China’s state media calls for new animal laws after cruelty kills cats

China’s netizens have created momentum around the issue of animal cruelty and individual cases in the absence of legal consequences.

China’s state broadcaster CCTV called for legislation against animal abuse after news of a Chinese security guard pouring boiling water over a pregnant cat went viral on social media.

“It is the consensus of the whole society to say no to cruelty against animals, but incidents of cruelty and killing of animals still occur from time to time,” the broadcaster said in an article published on its Twitter-like Weibo account on Thursday.

“Faced with such serious acts of committing and spreading violence, we should no longer remain at the level of moral condemnation,” it said.

The article explained that those who were cruel to animals could not be expected to treat people well. It called for legal action on the matter, saying that during the Two Sessions– China’s annual meeting of the country’s legislature – this year, a number of legislators suggested that people who committed public violence against animals be punished.
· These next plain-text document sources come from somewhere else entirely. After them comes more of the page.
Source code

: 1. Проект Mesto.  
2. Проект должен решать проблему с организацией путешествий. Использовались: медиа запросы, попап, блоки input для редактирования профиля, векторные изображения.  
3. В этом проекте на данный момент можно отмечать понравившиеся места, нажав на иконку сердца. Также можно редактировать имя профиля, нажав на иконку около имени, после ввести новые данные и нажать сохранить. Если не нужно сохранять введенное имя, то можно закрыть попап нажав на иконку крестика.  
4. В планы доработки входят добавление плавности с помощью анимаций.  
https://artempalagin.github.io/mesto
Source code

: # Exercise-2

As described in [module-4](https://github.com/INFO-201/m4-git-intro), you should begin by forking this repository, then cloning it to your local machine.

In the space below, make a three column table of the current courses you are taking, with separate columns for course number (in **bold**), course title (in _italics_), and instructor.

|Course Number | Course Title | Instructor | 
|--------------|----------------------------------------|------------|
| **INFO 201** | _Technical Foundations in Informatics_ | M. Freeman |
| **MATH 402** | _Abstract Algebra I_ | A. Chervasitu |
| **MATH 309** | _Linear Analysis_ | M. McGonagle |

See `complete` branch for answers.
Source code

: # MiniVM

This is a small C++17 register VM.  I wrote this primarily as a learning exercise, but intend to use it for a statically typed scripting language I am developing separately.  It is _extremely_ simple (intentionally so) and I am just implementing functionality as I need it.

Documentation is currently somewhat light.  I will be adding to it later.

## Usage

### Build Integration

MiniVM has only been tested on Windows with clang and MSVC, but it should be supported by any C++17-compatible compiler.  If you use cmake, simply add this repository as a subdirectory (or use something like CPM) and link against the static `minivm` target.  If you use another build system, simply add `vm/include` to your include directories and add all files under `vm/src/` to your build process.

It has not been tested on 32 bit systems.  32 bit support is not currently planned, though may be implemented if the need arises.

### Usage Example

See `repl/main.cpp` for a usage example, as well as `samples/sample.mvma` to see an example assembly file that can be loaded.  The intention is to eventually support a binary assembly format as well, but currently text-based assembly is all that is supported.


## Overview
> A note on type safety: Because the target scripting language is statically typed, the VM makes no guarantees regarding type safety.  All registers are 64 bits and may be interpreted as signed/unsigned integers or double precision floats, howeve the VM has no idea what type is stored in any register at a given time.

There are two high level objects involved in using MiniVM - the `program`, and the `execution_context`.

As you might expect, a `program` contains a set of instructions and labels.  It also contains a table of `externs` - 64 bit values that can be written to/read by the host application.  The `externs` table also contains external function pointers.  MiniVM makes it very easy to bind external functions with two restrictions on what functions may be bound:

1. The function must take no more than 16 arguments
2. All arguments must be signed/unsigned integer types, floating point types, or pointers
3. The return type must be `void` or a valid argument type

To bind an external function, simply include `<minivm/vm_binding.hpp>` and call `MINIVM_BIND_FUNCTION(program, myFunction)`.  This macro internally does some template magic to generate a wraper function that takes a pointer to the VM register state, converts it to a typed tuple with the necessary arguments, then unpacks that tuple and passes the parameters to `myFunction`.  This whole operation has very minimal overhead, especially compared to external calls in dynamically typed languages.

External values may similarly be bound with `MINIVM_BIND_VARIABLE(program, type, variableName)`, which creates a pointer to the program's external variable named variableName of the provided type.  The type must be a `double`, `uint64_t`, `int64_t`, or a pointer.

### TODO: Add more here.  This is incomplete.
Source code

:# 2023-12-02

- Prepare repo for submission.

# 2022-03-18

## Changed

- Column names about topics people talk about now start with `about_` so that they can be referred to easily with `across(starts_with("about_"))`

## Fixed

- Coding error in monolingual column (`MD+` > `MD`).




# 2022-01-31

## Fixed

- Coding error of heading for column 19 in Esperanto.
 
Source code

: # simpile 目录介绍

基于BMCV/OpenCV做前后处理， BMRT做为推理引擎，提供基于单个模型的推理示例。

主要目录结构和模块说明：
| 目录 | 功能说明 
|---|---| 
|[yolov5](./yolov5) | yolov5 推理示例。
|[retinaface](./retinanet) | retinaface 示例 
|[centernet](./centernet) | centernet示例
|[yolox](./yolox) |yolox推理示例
“With laws, we protect not just the animals, but also ourselves,” it said.

A hashtag that accompanied the Weibo post reporting on the cat cruelty was read over 560 million times by Friday morning.


On Monday, a video reporting that a man in Taiyuan in central China’s Shanxi province locked a white cat in a cage and poured scalding water over it went viral on social media. A passer-by stopped the man and helped drive the cat to a pet hospital, CCTV reported.

The man said he wanted revenge because the stray cat stole his sausage. He was detained by local police.

The next day the man’s employer, Taiyuan Security Services, issued a statement saying it had fired the man and paid 5,000 yuan (US$750) to the Taiyuan animal protection group for the cat’s treatment.

The cat and its four unborn kittens, however, died from their injuries, CCTV reported.

China has no animal cruelty laws. Since the coronavirus outbreak several cities, led by Shenzhen, have banned eating dogs and cats. While animal rights activists have applauded the ban, the laws were adopted with the objective of safeguarding public health and safety rather than animal protection.

In the past, Chinese netizens had taken it into their own hands to expose acts of animal abuse and they have helped incidents go viral online.

One of the biggest social media trending cases of animal abuse cases happened in 2017, when a woman, He Hengli, kidnapped a corgi named Lion
and blackmailed the owner to release it.


After the negotiations reached an impasse, the owner went with police to He’s flat on a rescue mission only to find that He had thrown Lion to death from her flat on the sixth floor.

But police said they could not hold He accountable under existing laws, and enraged netizens took matters into their own hands by exposing He’s personal information online, sent funeral home products to her house and sent threatening messages to her at work and home.